And yet, through the details in the four gospels, we knit together a telling experience of separation between the two. A severing of that strong bond. All for us. Jesus experienced a feeling of separations from God that is heartbreaking to imagine. He cried out, “My God, My God! Why have you forsaken me?” He felt the loss of that connection. There was no longer oneness with God. Our sin was upon Jesus. He held it. For the first time, he knew what it was to be separate from his Father. Take a moment to imagine the emotion, the heartbreak, the seeming hopelessness. If it were not for his time in the garden, surrendering his will to that of the Father’s, I cannot imagine what Jesus would have felt. Even in that unknown feeling of separation from God – which he had no prior experience with or knowledge of – Jesus knew He could trust his Father.
How do we know this? Because even during this time of separation, while our sin is still on him, knowing death is eminent and necessary for our good, Jesus gave up a loud cry (Matt 27:50, Mark 15:37) and said “Father, into your hands I commit my spirit” (Luke 23:46).  Jesus breathed his last breath, trusting his Father God. I have not read anything in scripture that makes me think there was any reassurance given Jesus between his feelings of separation and his declaration of trust in committing his spirit to God. His total surrender in the garden was demonstration of his trust in God to see him through.
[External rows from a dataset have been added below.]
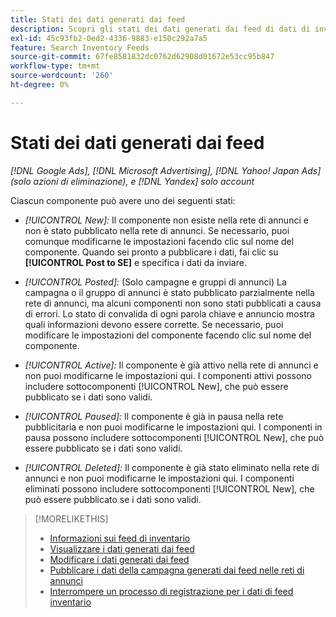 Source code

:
 ```yaml
---
title: Stati dei dati generati dai feed
description: Scopri gli stati dei dati generati dai feed di dati di inventario.
exl-id: 45c93fb2-0ed2-4336-9883-e150c292a7a5
feature: Search Inventory Feeds
source-git-commit: 67fe8581832dc0762d62908d01672e53cc95b847
workflow-type: tm+mt
source-wordcount: '260'
ht-degree: 0%

---
```


# Stati dei dati generati dai feed

*[!DNL Google Ads], [!DNL Microsoft Advertising], [!DNL Yahoo! Japan Ads] (solo azioni di eliminazione), e [!DNL Yandex] solo account*

Ciascun componente può avere uno dei seguenti stati:

* *[!UICONTROL New]:* Il componente non esiste nella rete di annunci e non è stato pubblicato nella rete di annunci. Se necessario, puoi comunque modificarne le impostazioni facendo clic sul nome del componente. Quando sei pronto a pubblicare i dati, fai clic su **[!UICONTROL Post to SE]** e specifica i dati da inviare.

* *[!UICONTROL Posted]:* (Solo campagne e gruppi di annunci) La campagna o il gruppo di annunci è stato pubblicato parzialmente nella rete di annunci, ma alcuni componenti non sono stati pubblicati a causa di errori. Lo stato di convalida di ogni parola chiave e annuncio mostra quali informazioni devono essere corrette. Se necessario, puoi modificare le impostazioni del componente facendo clic sul nome del componente.

* *[!UICONTROL Active]:* Il componente è già attivo nella rete di annunci e non puoi modificarne le impostazioni qui. I componenti attivi possono includere sottocomponenti [!UICONTROL New], che può essere pubblicato se i dati sono validi.

* *[!UICONTROL Paused]:* Il componente è già in pausa nella rete pubblicitaria e non puoi modificarne le impostazioni qui. I componenti in pausa possono includere sottocomponenti [!UICONTROL New], che può essere pubblicato se i dati sono validi.

* *[!UICONTROL Deleted]:* Il componente è già stato eliminato nella rete di annunci e non puoi modificarne le impostazioni qui. I componenti eliminati possono includere sottocomponenti [!UICONTROL New], che può essere pubblicato se i dati sono validi.

>[!MORELIKETHIS]
>
>* [Informazioni sui feed di inventario](inventory-feeds-about.md)
>* [Visualizzare i dati generati dai feed](propagated-data-view.md)
>* [Modificare i dati generati dai feed](propagated-data-edit.md)
>* [Pubblicare i dati della campagna generati dai feed nelle reti di annunci](propagated-data-post.md)
>* [Interrompere un processo di registrazione per i dati di feed inventario](stop-job.md)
Even in this feeling of being forsaken, he knew that somehow his Father God would allow him to rise again on the third day (John 2:19).
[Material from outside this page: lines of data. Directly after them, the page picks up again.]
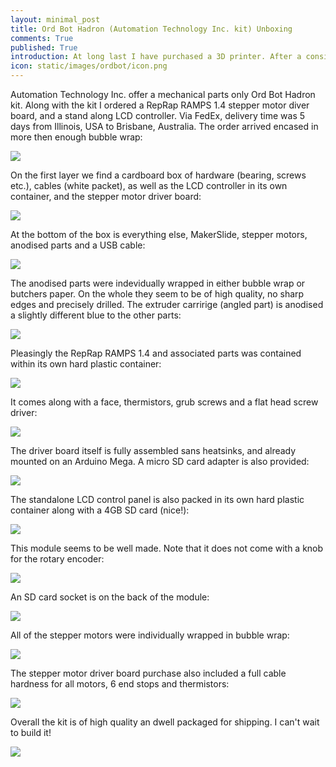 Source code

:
 ```yaml
---
layout: minimal_post
title: Ord Bot Hadron (Automation Technology Inc. kit) Unboxing 
comments: True 
published: True 
introduction: At long last I have purchased a 3D printer. After a considerable period of indecision, I finally settled on an Ord Bot Hadron kit; all Aluminum construction, no 3D printed parts, it seems ideal for modding. This is what's in the box.
icon: static/images/ordbot/icon.png
---
```


Automation Technology Inc. offer a mechanical parts only Ord Bot Hadron kit.
Along with the kit I ordered a RepRap RAMPS 1.4 stepper motor diver board, and a stand along LCD controller.
Via FedEx, delivery time was 5 days from Illinois, USA to Brisbane, Australia.
The order arrived encased in more then enough bubble wrap:

![](/static/images/ordbot/layer1.png)

On the first layer we find a cardboard box of hardware (bearing, screws etc.), cables (white packet), as well as the LCD controller in its own container, and the stepper motor driver board:

![](/static/images/ordbot/layer2.png)

At the bottom of the box is everything else, MakerSlide, stepper motors, anodised parts and a USB cable:

![](/static/images/ordbot/layer3.png)

The anodised parts were indevidually wrapped in either bubble wrap or butchers paper. On the whole they seem to be of high quality, no sharp edges and precisely drilled. The extruder carririge (angled part) is anodised a slightly different blue to the other parts:

![](/static/images/ordbot/anodised_parts.png)

Pleasingly the RepRap RAMPS 1.4 and associated parts was contained within its own hard plastic container:

![](/static/images/ordbot/controller_box.png)

It comes along with a face, thermistors, grub screws and a flat head screw driver:

![](/static/images/ordbot/controller_parts.png)

The driver board itself is fully assembled sans heatsinks, and already mounted on an Arduino Mega. A micro SD card adapter is also provided:

![](/static/images/ordbot/controller.png)

The standalone LCD control panel is also packed in its own hard plastic container along with a 4GB SD card (nice!):

![](/static/images/ordbot/lcd_box.png)

This module seems to be well made. Note that it does not come with a knob for the rotary encoder:

![](/static/images/ordbot/lcd_front.png)

An SD card socket is on the back of the module:

![](/static/images/ordbot/lcd_rear.png)

All of the stepper motors were individually wrapped in bubble wrap:

![](/static/images/ordbot/motor.png)

The stepper motor driver board purchase also included a full cable hardness for all motors, 6 end stops and thermistors:

![](/static/images/ordbot/cables.png)

Overall the kit is of high quality an dwell packaged for shipping. I can't wait to build it!

![](/static/images/ordbot/everything.png)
In my own struggles with grief, I know I have to surrender to God. I cannot change what has happened. I can only move on from here. Am I committed to trusting Him even when I feel forsaken? Do I trust Him enough to lift my empty arms in surrender and praise because I know I am not abandoned and alone? Only He can fill them. Only He can satisfy. And only through surrender. Only when I can say “Father, into your hands I commit my spirit, my hurt, my life, my all.”